Offered securities may also be offered and sold, if so indicated in the prospectus supplement, in connection with a remarketing upon their purchase, in accordance with a redemption or repayment pursuant to their terms, or otherwise, by one or more remarketing firms, acting as principals for their own accounts or as agents for us. Any remarketing firm will be identified and the terms of its agreement, if any, with us and its compensation will be described in the applicable prospectus supplement. Remarketing firms may be deemed to be underwriters in connection with their remarketing of offered securities.

Certain agents, underwriters and dealers, and their associates and affiliates, may be customers of, have borrowing relationships with, engage in other transactions with, or perform services, including investment banking services, for us or one or more of our respective affiliates in the ordinary course of business.

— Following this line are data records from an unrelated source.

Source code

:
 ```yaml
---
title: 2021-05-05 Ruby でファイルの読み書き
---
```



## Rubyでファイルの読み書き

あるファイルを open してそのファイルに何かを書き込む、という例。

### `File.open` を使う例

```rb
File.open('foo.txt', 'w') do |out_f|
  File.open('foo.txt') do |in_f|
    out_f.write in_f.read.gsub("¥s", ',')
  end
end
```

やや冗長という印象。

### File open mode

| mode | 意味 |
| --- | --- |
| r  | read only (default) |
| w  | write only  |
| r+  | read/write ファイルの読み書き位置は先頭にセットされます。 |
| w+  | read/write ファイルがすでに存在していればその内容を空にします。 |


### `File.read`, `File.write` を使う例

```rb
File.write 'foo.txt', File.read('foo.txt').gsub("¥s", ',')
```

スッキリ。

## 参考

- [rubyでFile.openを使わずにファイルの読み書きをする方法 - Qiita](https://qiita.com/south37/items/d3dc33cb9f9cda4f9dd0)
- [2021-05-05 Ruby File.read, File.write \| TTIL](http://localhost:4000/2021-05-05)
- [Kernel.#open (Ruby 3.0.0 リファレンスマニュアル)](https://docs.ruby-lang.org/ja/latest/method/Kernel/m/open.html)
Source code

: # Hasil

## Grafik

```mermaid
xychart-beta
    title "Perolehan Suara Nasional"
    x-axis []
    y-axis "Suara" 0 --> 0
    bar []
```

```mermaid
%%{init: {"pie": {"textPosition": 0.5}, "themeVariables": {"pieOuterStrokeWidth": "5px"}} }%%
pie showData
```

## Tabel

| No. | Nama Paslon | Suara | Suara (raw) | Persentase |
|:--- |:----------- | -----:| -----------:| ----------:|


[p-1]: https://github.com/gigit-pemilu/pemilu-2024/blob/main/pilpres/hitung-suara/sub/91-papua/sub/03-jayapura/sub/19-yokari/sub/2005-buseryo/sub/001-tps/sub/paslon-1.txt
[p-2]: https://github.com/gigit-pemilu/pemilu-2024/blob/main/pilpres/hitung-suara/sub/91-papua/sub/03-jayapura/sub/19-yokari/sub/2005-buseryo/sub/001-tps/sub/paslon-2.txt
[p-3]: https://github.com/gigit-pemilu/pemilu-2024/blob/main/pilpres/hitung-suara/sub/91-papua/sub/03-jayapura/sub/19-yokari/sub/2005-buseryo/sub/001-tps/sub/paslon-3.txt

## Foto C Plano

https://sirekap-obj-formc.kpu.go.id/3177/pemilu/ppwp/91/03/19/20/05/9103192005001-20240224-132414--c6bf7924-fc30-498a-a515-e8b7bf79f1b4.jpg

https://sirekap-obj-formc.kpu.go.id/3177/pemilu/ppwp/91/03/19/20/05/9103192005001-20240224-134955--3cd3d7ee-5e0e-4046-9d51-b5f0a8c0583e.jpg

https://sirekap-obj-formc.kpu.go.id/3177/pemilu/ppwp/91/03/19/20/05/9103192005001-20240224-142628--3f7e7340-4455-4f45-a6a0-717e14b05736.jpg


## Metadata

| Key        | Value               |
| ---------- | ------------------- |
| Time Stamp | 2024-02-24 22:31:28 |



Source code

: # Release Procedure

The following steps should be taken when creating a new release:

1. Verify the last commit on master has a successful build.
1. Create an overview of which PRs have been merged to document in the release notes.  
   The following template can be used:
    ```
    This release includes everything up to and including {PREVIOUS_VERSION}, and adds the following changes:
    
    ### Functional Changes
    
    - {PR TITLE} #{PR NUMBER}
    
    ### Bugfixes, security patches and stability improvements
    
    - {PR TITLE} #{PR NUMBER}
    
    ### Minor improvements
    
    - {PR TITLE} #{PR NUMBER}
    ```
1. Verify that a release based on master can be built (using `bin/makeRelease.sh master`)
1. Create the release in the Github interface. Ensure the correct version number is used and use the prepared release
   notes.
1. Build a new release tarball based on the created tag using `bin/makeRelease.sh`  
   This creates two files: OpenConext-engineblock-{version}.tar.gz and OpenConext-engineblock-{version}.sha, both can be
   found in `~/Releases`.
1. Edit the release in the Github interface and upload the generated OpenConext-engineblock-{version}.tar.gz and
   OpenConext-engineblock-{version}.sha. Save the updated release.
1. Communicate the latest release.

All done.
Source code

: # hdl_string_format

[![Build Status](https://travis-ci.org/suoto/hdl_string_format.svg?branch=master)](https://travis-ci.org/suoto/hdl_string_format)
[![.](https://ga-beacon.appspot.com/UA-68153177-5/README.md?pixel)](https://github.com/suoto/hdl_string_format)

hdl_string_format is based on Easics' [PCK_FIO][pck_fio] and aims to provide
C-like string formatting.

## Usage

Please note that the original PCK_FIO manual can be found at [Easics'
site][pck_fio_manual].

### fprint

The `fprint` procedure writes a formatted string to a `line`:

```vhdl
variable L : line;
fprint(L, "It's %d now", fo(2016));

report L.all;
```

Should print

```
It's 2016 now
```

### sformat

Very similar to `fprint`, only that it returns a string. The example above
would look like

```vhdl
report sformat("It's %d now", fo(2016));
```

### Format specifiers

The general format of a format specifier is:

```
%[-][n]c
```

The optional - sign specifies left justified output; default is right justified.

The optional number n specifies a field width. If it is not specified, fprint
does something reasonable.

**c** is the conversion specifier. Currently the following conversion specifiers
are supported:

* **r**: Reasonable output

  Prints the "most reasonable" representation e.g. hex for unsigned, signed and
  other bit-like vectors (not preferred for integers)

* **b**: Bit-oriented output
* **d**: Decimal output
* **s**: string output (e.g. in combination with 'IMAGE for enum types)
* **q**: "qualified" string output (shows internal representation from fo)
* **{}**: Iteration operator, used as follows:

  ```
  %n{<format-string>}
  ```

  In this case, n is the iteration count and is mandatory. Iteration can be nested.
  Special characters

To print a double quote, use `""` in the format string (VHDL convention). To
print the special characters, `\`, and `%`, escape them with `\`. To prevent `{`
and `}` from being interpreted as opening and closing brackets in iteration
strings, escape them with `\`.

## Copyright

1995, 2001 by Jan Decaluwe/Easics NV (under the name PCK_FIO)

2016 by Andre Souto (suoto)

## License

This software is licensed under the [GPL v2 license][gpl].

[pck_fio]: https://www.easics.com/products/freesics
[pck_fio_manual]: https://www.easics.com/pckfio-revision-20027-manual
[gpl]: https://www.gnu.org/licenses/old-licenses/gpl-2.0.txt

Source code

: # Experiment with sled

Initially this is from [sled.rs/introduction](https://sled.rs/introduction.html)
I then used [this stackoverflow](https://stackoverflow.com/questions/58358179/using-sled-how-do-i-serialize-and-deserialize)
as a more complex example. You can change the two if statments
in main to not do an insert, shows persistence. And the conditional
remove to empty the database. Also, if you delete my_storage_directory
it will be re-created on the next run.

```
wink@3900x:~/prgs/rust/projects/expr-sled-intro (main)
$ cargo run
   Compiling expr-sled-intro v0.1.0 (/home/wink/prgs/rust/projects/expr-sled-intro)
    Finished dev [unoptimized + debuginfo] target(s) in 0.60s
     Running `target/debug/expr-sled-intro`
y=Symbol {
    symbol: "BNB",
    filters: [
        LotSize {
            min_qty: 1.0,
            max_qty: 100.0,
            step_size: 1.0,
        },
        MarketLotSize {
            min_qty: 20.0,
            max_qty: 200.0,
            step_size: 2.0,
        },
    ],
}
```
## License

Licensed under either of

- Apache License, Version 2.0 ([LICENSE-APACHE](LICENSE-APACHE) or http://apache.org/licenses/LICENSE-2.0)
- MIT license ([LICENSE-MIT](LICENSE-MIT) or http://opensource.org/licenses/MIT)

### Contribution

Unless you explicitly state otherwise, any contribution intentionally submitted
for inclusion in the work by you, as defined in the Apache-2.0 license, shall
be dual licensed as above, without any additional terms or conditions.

In order to facilitate the offering of the securities, any underwriters may engage in transactions that stabilize, maintain or otherwise affect the price of the securities or any other securities the prices of which may be used to determine payments on such securities. Specifically, any underwriters may overallot in connection with the offering, creating a short position for their own accounts. In addition, to cover overallotments or to stabilize the price of the securities or of any such other securities, the underwriters may bid for, and purchase, the securities or any such other securities in the open market. Finally, in any offering of the securities through a syndicate of underwriters, the underwriting syndicate may reclaim selling concessions allowed to an underwriter or a dealer for distributing the securities in the offering if the syndicate repurchases previously distributed securities in transactions to cover syndicate short positions, in stabilization transactions or otherwise. Any of these activities may stabilize or maintain the market price of the securities above independent market levels. Any such underwriters are not required to engage in these activities and may end any of these activities at any time.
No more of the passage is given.